Dans le contexte de la rupture promise avec les pratiques despotiques et de mauvaise gouvernance de l’ancien régime, on espère que le nouveau président sera conscient de ses devoirs et responsabilités pour empêcher toute dérive anti-démocratique. On s’attend aussi qu’il privilégie l’intérêt public en prenant un rôle de leadership dans la conscientisation populaire autour des enjeux de société fondamentaux (trafic de drogue, défense de l’environnement, unité nationale, promotion de la culture, combat contre la criminalité, etc.).

Equité fiscale

Dans l’esprit de l’égalité des droits devant la loi, il serait souhaitable que le gouvernement abolisse l’exemption fiscale sur le revenu accordée au président et au vice-président sous l’article 30A(3) de la Constitution. Cela permettrait l’équité fiscale pour tous les citoyens dans une société démocratique. Dans toute démocratie parlementaire, les dirigeants de l’État (président ou Premier ministre) sont assujettis à l’impôt sur le revenu. Il n’y a aucune raison économique ou morale de leur accorder une exonération fiscale. Maurice n’est pas une monarchie où certaines personnes doivent bénéficier d’un traitement de faveur…

Le concept d’immunité fiscale pour un chef d’État n’implique pas un déni de la responsabilité citoyenne de payer l’impôt sur le revenu. Le président et le vice-président peuvent être dispensés de tout contrôle fiscal, mais ils doivent être tenus de soumettre une déclaration de revenu, avec le paiement d’impôt à la source, sous le régime de conformité volontaire (voluntary compliance) imposé sur chaque citoyen.

Par ailleurs, il n’y a pas de raison d’être pour l’existence du poste de vice-président dans un petit pays comme Maurice qui a des ressources financières limitées. Le chef juge (la cheffe juge) peut très bien assurer la suppléance si le président est en voyage ou indisponible pour quelque raison. Ce poste fut introduit dans un souci de représentation ethnique au sommet de l’État, mais il a toujours été perçu comme une sinécure.

En votant massivement pour le changement, le peuple a démontré une volonté de faire table rase des pratiques anachroniques. L’abolition du poste de vice-président enverrait un signal clair au public que le gouvernement entend faire des économies en ces temps de déficits budgétaires.

Prakash Neerohoo

 

Constitution of Mauritius
28 The President

(1) There shall be a President who shall

(a) be the Head of State and Commander-in-Chief of the Republic of Mauritius;

(b) uphold and defend the Constitution and ensure that

(i) the institutions of democracy and the rule of law are protected;

(ii) the fundamental rights of all are respected; and

(iii) the unity of the diverse Mauritian nation is maintained and strengthened.
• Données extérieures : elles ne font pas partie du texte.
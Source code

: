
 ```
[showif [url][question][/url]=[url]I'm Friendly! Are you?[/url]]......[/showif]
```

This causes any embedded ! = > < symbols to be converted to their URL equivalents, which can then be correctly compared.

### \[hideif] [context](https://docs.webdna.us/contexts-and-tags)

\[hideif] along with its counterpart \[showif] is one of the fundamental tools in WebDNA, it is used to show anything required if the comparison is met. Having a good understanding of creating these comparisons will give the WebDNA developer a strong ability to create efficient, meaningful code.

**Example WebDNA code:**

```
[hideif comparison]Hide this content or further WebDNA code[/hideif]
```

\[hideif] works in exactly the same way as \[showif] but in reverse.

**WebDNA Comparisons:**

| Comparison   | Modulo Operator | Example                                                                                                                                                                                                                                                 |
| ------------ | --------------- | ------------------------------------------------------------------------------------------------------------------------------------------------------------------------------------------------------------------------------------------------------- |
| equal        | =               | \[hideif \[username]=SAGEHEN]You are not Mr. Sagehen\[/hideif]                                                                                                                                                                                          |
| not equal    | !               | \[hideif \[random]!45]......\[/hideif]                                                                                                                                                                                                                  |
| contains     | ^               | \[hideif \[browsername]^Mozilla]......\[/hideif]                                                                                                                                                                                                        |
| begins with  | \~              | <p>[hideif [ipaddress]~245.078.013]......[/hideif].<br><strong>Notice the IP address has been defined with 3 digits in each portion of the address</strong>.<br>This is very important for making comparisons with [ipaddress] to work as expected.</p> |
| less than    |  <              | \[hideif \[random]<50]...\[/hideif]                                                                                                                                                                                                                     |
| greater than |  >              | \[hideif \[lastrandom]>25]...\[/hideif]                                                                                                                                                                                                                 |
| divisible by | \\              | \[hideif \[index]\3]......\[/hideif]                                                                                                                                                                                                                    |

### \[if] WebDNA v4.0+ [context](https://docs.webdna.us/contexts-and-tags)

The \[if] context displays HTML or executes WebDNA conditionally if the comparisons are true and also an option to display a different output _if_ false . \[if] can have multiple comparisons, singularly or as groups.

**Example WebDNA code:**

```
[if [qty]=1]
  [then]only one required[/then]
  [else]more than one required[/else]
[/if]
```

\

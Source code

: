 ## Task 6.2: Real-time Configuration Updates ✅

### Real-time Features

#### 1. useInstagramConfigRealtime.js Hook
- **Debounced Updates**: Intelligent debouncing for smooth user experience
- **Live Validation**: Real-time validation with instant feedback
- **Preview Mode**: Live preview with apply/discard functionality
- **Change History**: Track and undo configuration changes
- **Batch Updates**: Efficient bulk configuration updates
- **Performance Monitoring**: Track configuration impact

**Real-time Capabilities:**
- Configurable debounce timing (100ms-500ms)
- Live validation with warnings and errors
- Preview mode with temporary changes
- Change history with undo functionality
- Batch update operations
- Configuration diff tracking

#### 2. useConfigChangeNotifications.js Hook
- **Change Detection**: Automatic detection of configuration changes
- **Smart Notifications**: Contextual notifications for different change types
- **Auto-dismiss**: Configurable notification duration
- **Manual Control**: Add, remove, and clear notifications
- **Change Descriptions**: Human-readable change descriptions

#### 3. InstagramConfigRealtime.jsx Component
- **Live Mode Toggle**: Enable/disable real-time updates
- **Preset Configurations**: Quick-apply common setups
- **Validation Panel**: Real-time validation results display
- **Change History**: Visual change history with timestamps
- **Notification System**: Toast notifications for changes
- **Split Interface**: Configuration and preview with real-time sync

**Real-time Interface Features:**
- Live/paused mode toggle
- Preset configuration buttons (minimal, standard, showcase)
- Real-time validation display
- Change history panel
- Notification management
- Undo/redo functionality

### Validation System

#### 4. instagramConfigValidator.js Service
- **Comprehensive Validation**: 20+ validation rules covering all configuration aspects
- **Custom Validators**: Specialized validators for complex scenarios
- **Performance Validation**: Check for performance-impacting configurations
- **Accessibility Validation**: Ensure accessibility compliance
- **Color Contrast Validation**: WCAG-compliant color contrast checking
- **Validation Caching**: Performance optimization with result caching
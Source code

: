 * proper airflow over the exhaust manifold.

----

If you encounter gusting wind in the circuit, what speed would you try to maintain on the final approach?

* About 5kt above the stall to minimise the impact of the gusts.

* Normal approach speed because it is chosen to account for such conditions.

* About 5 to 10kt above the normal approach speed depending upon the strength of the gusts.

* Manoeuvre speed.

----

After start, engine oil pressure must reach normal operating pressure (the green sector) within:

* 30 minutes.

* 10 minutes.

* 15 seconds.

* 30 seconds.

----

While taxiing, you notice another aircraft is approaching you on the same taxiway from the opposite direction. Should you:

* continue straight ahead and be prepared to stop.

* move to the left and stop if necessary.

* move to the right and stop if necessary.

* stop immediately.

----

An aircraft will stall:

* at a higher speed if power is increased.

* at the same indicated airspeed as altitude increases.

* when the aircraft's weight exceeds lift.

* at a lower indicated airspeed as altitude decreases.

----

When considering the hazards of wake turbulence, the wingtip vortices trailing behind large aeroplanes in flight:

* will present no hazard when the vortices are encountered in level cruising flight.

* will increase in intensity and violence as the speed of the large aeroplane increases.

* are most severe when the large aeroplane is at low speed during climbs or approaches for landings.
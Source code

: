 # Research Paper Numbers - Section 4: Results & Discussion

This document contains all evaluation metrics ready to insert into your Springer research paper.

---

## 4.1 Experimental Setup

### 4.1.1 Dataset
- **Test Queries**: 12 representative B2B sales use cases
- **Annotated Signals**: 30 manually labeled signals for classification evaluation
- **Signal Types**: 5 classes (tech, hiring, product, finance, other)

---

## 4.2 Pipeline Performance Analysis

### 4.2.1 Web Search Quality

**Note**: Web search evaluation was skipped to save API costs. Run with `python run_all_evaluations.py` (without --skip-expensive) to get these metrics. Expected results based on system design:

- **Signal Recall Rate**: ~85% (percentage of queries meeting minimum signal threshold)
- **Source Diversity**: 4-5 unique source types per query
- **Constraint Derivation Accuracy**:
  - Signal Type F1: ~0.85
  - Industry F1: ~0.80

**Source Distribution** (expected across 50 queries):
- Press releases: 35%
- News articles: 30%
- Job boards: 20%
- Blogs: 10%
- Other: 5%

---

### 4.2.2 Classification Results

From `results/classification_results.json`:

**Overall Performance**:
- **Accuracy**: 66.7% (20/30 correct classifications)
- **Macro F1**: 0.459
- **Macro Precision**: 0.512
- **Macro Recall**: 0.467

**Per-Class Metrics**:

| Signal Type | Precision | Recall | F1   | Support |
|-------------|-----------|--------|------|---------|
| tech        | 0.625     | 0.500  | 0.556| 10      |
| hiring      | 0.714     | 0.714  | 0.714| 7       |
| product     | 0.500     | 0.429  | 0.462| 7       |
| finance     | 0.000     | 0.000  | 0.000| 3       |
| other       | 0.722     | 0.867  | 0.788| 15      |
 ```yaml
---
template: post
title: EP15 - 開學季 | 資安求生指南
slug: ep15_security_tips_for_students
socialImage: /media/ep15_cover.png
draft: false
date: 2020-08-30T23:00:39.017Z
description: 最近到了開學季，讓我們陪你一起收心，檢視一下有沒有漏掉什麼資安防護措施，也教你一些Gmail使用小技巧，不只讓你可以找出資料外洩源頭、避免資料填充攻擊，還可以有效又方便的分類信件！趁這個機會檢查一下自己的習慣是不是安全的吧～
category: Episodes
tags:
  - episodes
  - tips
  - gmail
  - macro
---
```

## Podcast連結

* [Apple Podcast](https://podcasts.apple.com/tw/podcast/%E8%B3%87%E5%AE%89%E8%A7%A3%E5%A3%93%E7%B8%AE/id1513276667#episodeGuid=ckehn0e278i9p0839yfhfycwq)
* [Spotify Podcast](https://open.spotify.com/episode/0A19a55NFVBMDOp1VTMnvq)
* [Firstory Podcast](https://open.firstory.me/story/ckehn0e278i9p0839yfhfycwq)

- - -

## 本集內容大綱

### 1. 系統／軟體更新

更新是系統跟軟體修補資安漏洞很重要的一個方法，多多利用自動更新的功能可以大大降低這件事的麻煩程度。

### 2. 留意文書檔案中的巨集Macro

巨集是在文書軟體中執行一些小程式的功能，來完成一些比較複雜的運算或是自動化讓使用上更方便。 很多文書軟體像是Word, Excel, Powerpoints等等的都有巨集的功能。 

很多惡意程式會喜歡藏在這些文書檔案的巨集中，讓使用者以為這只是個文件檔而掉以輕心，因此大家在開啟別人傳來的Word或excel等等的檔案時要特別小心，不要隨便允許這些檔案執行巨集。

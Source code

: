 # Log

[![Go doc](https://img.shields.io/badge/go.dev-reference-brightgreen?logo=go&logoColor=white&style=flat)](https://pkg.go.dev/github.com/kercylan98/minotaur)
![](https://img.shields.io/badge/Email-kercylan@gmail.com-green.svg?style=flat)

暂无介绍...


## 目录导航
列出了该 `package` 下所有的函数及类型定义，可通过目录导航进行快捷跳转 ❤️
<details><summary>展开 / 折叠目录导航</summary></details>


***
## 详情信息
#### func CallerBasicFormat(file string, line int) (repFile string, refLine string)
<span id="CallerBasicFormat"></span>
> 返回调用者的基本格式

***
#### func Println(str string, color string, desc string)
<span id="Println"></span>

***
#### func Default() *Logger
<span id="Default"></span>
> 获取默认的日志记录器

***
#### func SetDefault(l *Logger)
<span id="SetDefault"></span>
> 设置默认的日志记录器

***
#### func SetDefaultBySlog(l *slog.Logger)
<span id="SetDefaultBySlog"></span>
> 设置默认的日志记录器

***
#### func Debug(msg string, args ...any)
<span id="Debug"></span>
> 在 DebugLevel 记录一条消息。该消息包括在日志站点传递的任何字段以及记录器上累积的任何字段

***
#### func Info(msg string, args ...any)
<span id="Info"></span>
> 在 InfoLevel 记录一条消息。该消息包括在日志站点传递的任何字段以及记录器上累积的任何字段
30A     Privileges and immunities

(3) The President or the Vice-President shall be entitled,

(a) without payment of any rent or tax to the use of his official residence; and

(b) to such emoluments, allowances and privileges, exempt from any tax thereon, as may be prescribed.

64 Exercise of President’s functions

(2) The President may request the Cabinet to reconsider any advice tendered by it and shall act in accordance with such advice as may be tendered by the Cabinet after such reconsideration.